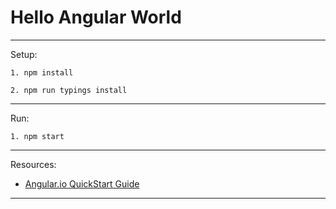 # Hello Angular World
***************************************
Setup:

    1. npm install

    2. npm run typings install

***************************************
Run:

    1. npm start

***************************************
Resources:

* [Angular.io QuickStart Guide](https://angular.io/docs/ts/latest/quickstart.html)


***************************************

§ **TASK TO CARRY OUT**: The answer is the listing above repeated verbatim, minus its images.

§ **REPLY**:
 # Hello Angular World
***************************************
Setup:

    1. npm install

    2. npm run typings install

***************************************
Run:

    1. npm start

***************************************
Resources:

* [Angular.io QuickStart Guide](https://angular.io/docs/ts/latest/quickstart.html)


***************************************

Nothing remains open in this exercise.